**Activity**
Starting at the first line of the listing below, repeat each line exactly until the line containing "## Overview", which you include. Leave out pictures.

(Beginning of Records for processing)

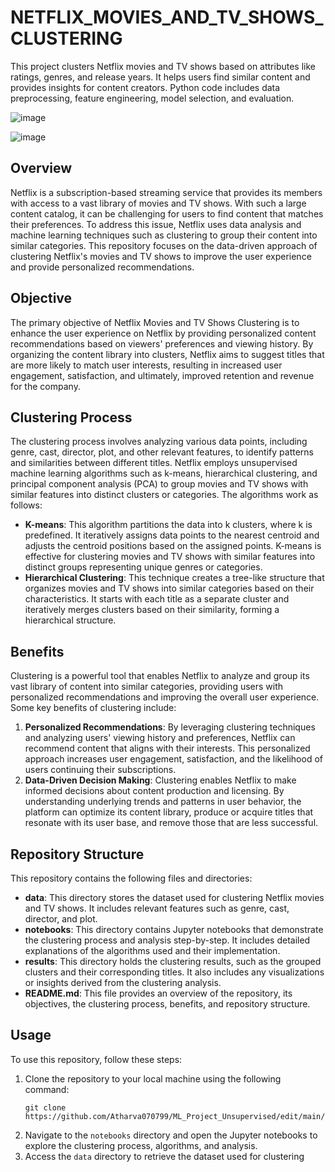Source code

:# NETFLIX_MOVIES_AND_TV_SHOWS_CLUSTERING
This project clusters Netflix movies and TV shows based on attributes like ratings, genres, and release years. It helps users find similar content and provides insights for content creators. Python code includes data preprocessing, feature engineering, model selection, and evaluation.

![image](https://github.com/Shraddha6999/NETFLIX_MOVIES_AND_TV_SHOWS_CLUSTERING/assets/123643720/72f28a29-a302-4a14-b774-2a51da4c3009)


![image](https://github.com/Shraddha6999/NETFLIX_MOVIES_AND_TV_SHOWS_CLUSTERING/assets/123643720/13f1d989-c909-4b38-aca7-0c0ae4d64fd4)

## Overview
Netflix is a subscription-based streaming service that provides its members with access to a vast library of movies and TV shows. With such a large content catalog, it can be challenging for users to find content that matches their preferences. To address this issue, Netflix uses data analysis and machine learning techniques such as clustering to group their content into similar categories. This repository focuses on the data-driven approach of clustering Netflix's movies and TV shows to improve the user experience and provide personalized recommendations.

## Objective
The primary objective of Netflix Movies and TV Shows Clustering is to enhance the user experience on Netflix by providing personalized content recommendations based on viewers' preferences and viewing history. By organizing the content library into clusters, Netflix aims to suggest titles that are more likely to match user interests, resulting in increased user engagement, satisfaction, and ultimately, improved retention and revenue for the company.

## Clustering Process
The clustering process involves analyzing various data points, including genre, cast, director, plot, and other relevant features, to identify patterns and similarities between different titles. Netflix employs unsupervised machine learning algorithms such as k-means, hierarchical clustering, and principal component analysis (PCA) to group movies and TV shows with similar features into distinct clusters or categories.
The algorithms work as follows:

- **K-means**: This algorithm partitions the data into k clusters, where k is predefined. It iteratively assigns data points to the nearest centroid and adjusts the centroid positions based on the assigned points. K-means is effective for clustering movies and TV shows with similar features into distinct groups representing unique genres or categories.
- **Hierarchical Clustering**: This technique creates a tree-like structure that organizes movies and TV shows into similar categories based on their characteristics. It starts with each title as a separate cluster and iteratively merges clusters based on their similarity, forming a hierarchical structure.

## Benefits
Clustering is a powerful tool that enables Netflix to analyze and group its vast library of content into similar categories, providing users with personalized recommendations and improving the overall user experience. Some key benefits of clustering include:
1. **Personalized Recommendations**: By leveraging clustering techniques and analyzing users' viewing history and preferences, Netflix can recommend content that aligns with their interests. This personalized approach increases user engagement, satisfaction, and the likelihood of users continuing their subscriptions.
2. **Data-Driven Decision Making**: Clustering enables Netflix to make informed decisions about content production and licensing. By understanding underlying trends and patterns in user behavior, the platform can optimize its content library, produce or acquire titles that resonate with its user base, and remove those that are less successful.

## Repository Structure
This repository contains the following files and directories:
- **data**: This directory stores the dataset used for clustering Netflix movies and TV shows. It includes relevant features such as genre, cast, director, and plot.
- **notebooks**: This directory contains Jupyter notebooks that demonstrate the clustering process and analysis step-by-step. It includes detailed explanations of the algorithms used and their implementation.
- **results**: This directory holds the clustering results, such as the grouped clusters and their corresponding titles. It also includes any visualizations or insights derived from the clustering analysis.
- **README.md**: This file provides an overview of the repository, its objectives, the clustering process, benefits, and repository structure.

## Usage
To use this repository, follow these steps:
1. Clone the repository to your local machine using the following command:
   ```
   git clone https://github.com/Atharva070799/ML_Project_Unsupervised/edit/main/README.md
   ```
2. Navigate to the `notebooks` directory and open the Jupyter notebooks to explore the clustering process, algorithms, and analysis.
3. Access the `data` directory to retrieve the dataset used for clustering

(End of Records for processing)

**Written response**
Source code

:# NETFLIX_MOVIES_AND_TV_SHOWS_CLUSTERING
This project clusters Netflix movies and TV shows based on attributes like ratings, genres, and release years. It helps users find similar content and provides insights for content creators. Python code includes data preprocessing, feature engineering, model selection, and evaluation.

![image](https://github.com/Shraddha6999/NETFLIX_MOVIES_AND_TV_SHOWS_CLUSTERING/assets/123643720/72f28a29-a302-4a14-b774-2a51da4c3009)


![image](https://github.com/Shraddha6999/NETFLIX_MOVIES_AND_TV_SHOWS_CLUSTERING/assets/123643720/13f1d989-c909-4b38-aca7-0c0ae4d64fd4)

## Overview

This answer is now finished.